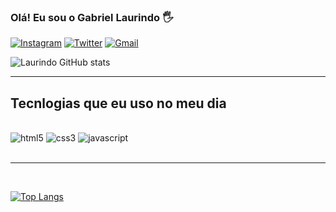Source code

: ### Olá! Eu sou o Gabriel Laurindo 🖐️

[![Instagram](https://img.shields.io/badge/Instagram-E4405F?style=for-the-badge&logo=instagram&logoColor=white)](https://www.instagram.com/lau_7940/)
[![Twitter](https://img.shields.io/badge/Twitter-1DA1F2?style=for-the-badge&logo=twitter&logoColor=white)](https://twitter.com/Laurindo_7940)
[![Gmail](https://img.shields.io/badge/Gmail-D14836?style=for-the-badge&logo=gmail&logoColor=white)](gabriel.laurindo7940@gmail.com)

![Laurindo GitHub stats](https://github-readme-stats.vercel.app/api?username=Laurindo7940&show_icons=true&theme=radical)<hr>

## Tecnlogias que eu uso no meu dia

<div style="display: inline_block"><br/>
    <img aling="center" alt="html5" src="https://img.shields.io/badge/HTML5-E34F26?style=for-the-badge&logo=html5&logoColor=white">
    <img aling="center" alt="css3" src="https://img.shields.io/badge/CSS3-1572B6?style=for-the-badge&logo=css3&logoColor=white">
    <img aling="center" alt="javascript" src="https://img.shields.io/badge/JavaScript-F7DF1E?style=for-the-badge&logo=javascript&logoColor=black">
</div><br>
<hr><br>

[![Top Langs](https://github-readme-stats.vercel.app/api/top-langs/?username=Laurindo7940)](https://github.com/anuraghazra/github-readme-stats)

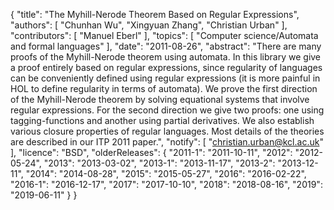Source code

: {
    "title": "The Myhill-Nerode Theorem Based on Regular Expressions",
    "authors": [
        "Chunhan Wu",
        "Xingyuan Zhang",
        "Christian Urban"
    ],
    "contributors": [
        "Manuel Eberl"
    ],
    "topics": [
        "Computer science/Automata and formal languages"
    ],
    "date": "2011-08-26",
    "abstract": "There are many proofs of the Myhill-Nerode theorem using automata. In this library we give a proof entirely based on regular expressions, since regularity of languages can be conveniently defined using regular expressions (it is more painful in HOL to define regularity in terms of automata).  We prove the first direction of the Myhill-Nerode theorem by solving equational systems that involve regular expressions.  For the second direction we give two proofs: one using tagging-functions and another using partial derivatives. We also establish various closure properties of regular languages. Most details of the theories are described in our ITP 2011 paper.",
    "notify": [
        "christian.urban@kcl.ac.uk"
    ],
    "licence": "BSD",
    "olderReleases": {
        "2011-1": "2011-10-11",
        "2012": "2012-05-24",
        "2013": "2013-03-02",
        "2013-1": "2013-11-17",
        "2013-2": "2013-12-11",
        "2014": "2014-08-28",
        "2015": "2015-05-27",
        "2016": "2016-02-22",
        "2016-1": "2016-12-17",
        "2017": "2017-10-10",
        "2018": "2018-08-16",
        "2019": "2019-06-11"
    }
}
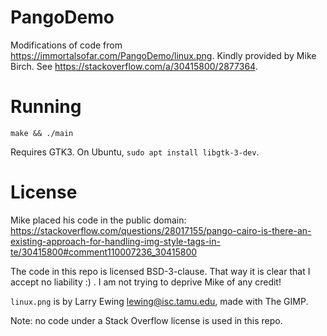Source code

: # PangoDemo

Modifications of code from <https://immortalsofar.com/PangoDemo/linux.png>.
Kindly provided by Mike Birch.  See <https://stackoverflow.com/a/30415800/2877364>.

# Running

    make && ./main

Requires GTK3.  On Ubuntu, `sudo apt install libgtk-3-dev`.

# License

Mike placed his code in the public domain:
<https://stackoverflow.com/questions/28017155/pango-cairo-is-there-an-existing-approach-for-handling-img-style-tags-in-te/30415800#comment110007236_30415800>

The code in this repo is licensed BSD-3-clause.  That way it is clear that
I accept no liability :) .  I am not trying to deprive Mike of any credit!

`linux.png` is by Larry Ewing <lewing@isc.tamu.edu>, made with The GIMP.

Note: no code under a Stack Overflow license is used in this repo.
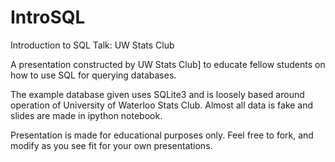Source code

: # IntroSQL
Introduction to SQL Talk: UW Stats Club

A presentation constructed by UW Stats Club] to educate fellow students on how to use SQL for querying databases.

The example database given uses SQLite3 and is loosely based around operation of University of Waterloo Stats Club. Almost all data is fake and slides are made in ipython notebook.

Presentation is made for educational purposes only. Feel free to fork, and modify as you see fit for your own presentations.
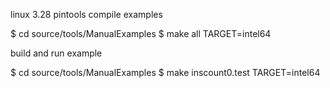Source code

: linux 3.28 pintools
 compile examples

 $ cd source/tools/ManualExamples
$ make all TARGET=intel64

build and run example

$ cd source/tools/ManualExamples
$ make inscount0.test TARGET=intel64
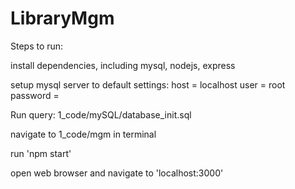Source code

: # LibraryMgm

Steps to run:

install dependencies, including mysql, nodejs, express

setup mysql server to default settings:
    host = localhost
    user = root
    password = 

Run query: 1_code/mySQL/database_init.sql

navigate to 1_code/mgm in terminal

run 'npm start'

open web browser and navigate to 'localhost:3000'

***

§ **Work instruction**
Using the listing, collect all lines in which the string "PangoDemo" is found.

§ **Exercise answer**
: # PangoDemo
Modifications of code from <https://immortalsofar.com/PangoDemo/linux.png>.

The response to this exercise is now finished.